Assigned task:
Reproduce, character for character, the entries from their opening line through the line with "引っ越しというのは、誰にとっ".

Records for processing:
————————

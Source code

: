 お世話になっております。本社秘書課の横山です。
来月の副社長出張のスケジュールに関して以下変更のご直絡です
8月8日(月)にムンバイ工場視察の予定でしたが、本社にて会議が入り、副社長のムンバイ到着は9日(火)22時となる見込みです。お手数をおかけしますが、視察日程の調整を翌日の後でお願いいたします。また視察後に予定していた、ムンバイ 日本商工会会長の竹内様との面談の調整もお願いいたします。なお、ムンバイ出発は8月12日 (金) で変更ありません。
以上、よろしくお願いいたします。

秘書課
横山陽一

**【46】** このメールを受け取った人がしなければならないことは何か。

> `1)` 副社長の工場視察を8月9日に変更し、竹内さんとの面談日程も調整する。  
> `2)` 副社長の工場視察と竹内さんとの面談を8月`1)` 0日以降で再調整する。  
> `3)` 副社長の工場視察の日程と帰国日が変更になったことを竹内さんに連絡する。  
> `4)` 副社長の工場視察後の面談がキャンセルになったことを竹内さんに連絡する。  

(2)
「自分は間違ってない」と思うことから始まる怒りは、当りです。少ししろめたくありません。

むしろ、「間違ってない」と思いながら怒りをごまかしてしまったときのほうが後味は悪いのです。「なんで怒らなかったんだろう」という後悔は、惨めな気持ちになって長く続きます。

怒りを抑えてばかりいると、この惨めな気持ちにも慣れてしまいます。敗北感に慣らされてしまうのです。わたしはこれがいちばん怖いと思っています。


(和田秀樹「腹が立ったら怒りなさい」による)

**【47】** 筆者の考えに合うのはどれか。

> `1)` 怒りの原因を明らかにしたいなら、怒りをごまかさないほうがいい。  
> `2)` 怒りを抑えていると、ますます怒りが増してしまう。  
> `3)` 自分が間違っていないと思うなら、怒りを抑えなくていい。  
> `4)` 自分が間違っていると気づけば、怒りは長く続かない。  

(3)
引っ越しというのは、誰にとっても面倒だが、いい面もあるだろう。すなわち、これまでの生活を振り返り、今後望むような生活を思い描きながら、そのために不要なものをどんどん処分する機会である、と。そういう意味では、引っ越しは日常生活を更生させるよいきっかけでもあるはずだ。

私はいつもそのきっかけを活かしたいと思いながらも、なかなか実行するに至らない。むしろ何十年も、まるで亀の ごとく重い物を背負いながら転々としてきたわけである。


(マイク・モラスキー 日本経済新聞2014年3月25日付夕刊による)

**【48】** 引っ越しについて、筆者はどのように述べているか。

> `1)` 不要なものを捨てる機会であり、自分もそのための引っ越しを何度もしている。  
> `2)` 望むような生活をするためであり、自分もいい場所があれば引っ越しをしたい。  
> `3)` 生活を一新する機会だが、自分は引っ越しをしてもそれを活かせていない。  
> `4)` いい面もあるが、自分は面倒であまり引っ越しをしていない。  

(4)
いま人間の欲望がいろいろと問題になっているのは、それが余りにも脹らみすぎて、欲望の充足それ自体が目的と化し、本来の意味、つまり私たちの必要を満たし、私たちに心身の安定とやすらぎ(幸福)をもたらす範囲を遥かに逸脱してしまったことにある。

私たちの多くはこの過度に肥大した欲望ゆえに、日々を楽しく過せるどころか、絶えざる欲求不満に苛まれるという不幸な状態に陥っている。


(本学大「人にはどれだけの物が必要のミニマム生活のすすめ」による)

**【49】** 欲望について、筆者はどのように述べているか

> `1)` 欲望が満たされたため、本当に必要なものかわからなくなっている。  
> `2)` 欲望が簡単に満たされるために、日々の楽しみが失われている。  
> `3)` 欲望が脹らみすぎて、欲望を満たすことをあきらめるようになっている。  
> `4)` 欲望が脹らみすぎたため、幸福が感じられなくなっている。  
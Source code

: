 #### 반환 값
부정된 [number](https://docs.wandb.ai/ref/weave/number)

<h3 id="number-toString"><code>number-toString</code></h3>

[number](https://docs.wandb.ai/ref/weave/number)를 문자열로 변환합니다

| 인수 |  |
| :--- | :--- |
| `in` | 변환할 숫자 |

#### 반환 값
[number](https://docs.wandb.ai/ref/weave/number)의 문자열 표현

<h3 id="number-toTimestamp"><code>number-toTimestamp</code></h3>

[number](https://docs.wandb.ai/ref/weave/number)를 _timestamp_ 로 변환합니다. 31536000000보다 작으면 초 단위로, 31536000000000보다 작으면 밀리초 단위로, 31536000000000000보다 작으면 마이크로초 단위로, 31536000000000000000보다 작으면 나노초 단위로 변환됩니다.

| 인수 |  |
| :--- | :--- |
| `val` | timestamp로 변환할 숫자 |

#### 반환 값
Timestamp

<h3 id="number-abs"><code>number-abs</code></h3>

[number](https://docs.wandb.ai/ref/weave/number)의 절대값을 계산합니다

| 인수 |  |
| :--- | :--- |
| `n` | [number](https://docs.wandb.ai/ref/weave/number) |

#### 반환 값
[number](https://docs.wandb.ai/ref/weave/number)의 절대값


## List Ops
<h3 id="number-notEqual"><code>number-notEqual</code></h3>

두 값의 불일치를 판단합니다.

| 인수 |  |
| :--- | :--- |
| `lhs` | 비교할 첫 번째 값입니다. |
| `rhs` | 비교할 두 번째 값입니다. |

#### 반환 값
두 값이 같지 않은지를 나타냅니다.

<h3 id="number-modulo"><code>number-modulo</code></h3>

————————

Output:
Source code

: お世話になっております。本社秘書課の横山です。
来月の副社長出張のスケジュールに関して以下変更のご直絡です
8月8日(月)にムンバイ工場視察の予定でしたが、本社にて会議が入り、副社長のムンバイ到着は9日(火)22時となる見込みです。お手数をおかけしますが、視察日程の調整を翌日の後でお願いいたします。また視察後に予定していた、ムンバイ 日本商工会会長の竹内様との面談の調整もお願いいたします。なお、ムンバイ出発は8月12日 (金) で変更ありません。
以上、よろしくお願いいたします。

秘書課
横山陽一

**【46】** このメールを受け取った人がしなければならないことは何か。

> `1)` 副社長の工場視察を8月9日に変更し、竹内さんとの面談日程も調整する。  
> `2)` 副社長の工場視察と竹内さんとの面談を8月`1)` 0日以降で再調整する。  
> `3)` 副社長の工場視察の日程と帰国日が変更になったことを竹内さんに連絡する。  
> `4)` 副社長の工場視察後の面談がキャンセルになったことを竹内さんに連絡する。  

(2)
「自分は間違ってない」と思うことから始まる怒りは、当りです。少ししろめたくありません。

むしろ、「間違ってない」と思いながら怒りをごまかしてしまったときのほうが後味は悪いのです。「なんで怒らなかったんだろう」という後悔は、惨めな気持ちになって長く続きます。

怒りを抑えてばかりいると、この惨めな気持ちにも慣れてしまいます。敗北感に慣らされてしまうのです。わたしはこれがいちばん怖いと思っています。


(和田秀樹「腹が立ったら怒りなさい」による)

**【47】** 筆者の考えに合うのはどれか。

> `1)` 怒りの原因を明らかにしたいなら、怒りをごまかさないほうがいい。  
> `2)` 怒りを抑えていると、ますます怒りが増してしまう。  
> `3)` 自分が間違っていないと思うなら、怒りを抑えなくていい。  
> `4)` 自分が間違っていると気づけば、怒りは長く続かない。  

(3)
引っ越しというのは、誰にとっても面倒だが、いい面もあるだろう。すなわち、これまでの生活を振り返り、今後望むような生活を思い描きながら、そのために不要なものをどんどん処分する機会である、と。そういう意味では、引っ越しは日常生活を更生させるよいきっかけでもあるはずだ。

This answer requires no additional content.